On Wednesday, I finally started volunteering. There was a slight hiccup in my plans as the school the owners of the guesthouse had assured me would like my services proved to be disinterested. From what I can gather, a contact of the guesthouse owner’s son assured him that I could work at the school; they then told me that everything was confirmed as though they had set it up with the school headmaster themselves and then it all fell through. So on Tuesday, Earl, the guesthouse owner’s son who is running the place while she is abroad, went to find me some volunteer work for me. They found a school that was happy to procure my services and on Wednesday it all began.
The school is lovely and I think caters to the middle classes though I think on viewing my pictures, many might be surprised at the facilities at the school. There is a roof and walls but then just open space instead of windows and concrete floors and ramshackle desks. However, this doesn’t take away from the fact that the students are amazing: very welcoming, extremely well behaved and interested in learning. It’s quite funny that they call be obruni or white person. To the Ghanaians, all foreigners are white, even little old me that’s never been considered white in my lifetime thus far.
Corporal punishment is still the norm over here but despite the threat of canings, the students are very happy and precocious. The threat of canings also keeps them very well behaved. Another amazing factor is that all these kids speak Twi at home; however, for school purposes, they speak English and study in English and on school premises are not allowed to speak their native language. They study French as well and they do have classes in Twi though they’re only allowed to speak that language during the allotted class time. Can you imagine American or British kids having to live bilingually?

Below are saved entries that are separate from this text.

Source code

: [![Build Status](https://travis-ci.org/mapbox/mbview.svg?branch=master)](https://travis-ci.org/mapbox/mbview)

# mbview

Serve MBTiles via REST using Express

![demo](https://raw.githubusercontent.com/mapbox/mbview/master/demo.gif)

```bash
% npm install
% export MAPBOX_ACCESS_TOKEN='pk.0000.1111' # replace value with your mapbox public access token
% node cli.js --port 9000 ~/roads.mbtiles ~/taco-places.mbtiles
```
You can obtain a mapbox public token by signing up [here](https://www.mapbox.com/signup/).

The school currently caters to kids from nursery school to upper primary (ages 1.5 to 14). According to Earl, schools are good businesses in Ghana. This school is quite good in providing breakfast and lunch for the students which is important as they can’t monitor what the kids would eat at home or if they might have breakfast at all. However, the kids do have to pay for it; daily, weekly or monthly. I’d think it should just be part of the school fees. I haven’t sussed it out yet but I worry that maybe some kids couldn’t afford lunch one day and so would just have to do without. It’s difficult to tell though as the teachers eat apart from the kids.
So far I’ve had very Ghanaian foods for lunch. Day before yesterday was jolof rice and a boiled egg. That was a bit weird. The jolof rice is normal rice, made spicy and red somehow. Then there’s a boiled egg plopped in for protein I guess. I think, meat or fish is too expensive so instead of just having plain rice, you have an egg with it. Yesterday, I had kenke which is maize mashed up and placed in a corn husk. You then eat it with your hands, dipping it in a pepper sauce. And you have a little smoked fish to go with it. Again very tasty though I need to work on eating with my hands a bit better. Today I had kenke which is fried plantains with beans.Very yummy and probably m favorite Ghanaian food so far.
After lunch, the students had cultural activity and they were performing some dances. A bunch of the boys drummed while some other boys and girls danced. It was quite fun and the drums were thrumming.
[I have tons of pictures of everything (the Ghanaians seem to love posing for pictures but sadly the internet connection is so slow that it’s difficult to upload any of the pictures. It’s currently taking me about 1 hour to upload 4 pictures. I’ll need to go home and choose top three pictures for posting and add them to the blog at a later date.)
In other news, I’ve finished writing up the pattern for my cowl and have knitted a second prototype which I love. I asked one of the students to model it for me. Isn’t she gorgeous? The pattern will go out to be test knit and hopefully soon I will have published my first knitting pattern; yet another of my ‘to do before I’m 30’ activities checked off.
Knitted in Malabrigo Merino Worsted – Sapphire Green.
I also got another student to model the first prototype of this cowl. It looks absolutely beautiful against her skin color.